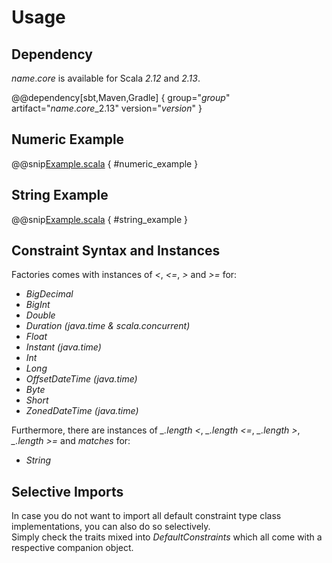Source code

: # Usage


## Dependency

$name.core$ is available for Scala _2.12_ and _2.13_.

@@dependency[sbt,Maven,Gradle] { group="$group$" artifact="$name.core$_2.13" version="$version$" }


## Numeric Example

@@snip[Example.scala]($root$/src/main/scala/usage/NumericExample.scala) { #numeric_example }


## String Example

@@snip[Example.scala]($root$/src/main/scala/usage/StringExample.scala) { #string_example }


## Constraint Syntax and Instances

Factories comes with instances of _<_, _<=_, _>_ and _>=_ for:

* _BigDecimal_
* _BigInt_
* _Double_
* _Duration (java.time & scala.concurrent)_
* _Float_
* _Instant (java.time)_
* _Int_
* _Long_
* _OffsetDateTime (java.time)_
* _Byte_
* _Short_
* _ZonedDateTime (java.time)_

Furthermore, there are instances of _\_.length <_, _\_.length <=_, _\_.length >_, _\_.length >=_ and _matches_ for:

* _String_ 


## Selective Imports

In case you do not want to import all default constraint type class implementations, you can also do so selectively.  
Simply check the traits mixed into <i>DefaultConstraints</i> which all come with a respective companion object.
• • • • • • •
## REQUIRED WORK
Return all the data exactly, pictures omitted.

## ANSWER BOX
Source code

: # Usage


## Dependency

$name.core$ is available for Scala _2.12_ and _2.13_.

@@dependency[sbt,Maven,Gradle] { group="$group$" artifact="$name.core$_2.13" version="$version$" }


## Numeric Example

@@snip[Example.scala]($root$/src/main/scala/usage/NumericExample.scala) { #numeric_example }


## String Example

@@snip[Example.scala]($root$/src/main/scala/usage/StringExample.scala) { #string_example }


## Constraint Syntax and Instances

Factories comes with instances of _<_, _<=_, _>_ and _>=_ for:

* _BigDecimal_
* _BigInt_
* _Double_
* _Duration (java.time & scala.concurrent)_
* _Float_
* _Instant (java.time)_
* _Int_
* _Long_
* _OffsetDateTime (java.time)_
* _Byte_
* _Short_
* _ZonedDateTime (java.time)_

Furthermore, there are instances of _\_.length <_, _\_.length <=_, _\_.length >_, _\_.length >=_ and _matches_ for:

* _String_ 


## Selective Imports

In case you do not want to import all default constraint type class implementations, you can also do so selectively.  
Simply check the traits mixed into <i>DefaultConstraints</i> which all come with a respective companion object.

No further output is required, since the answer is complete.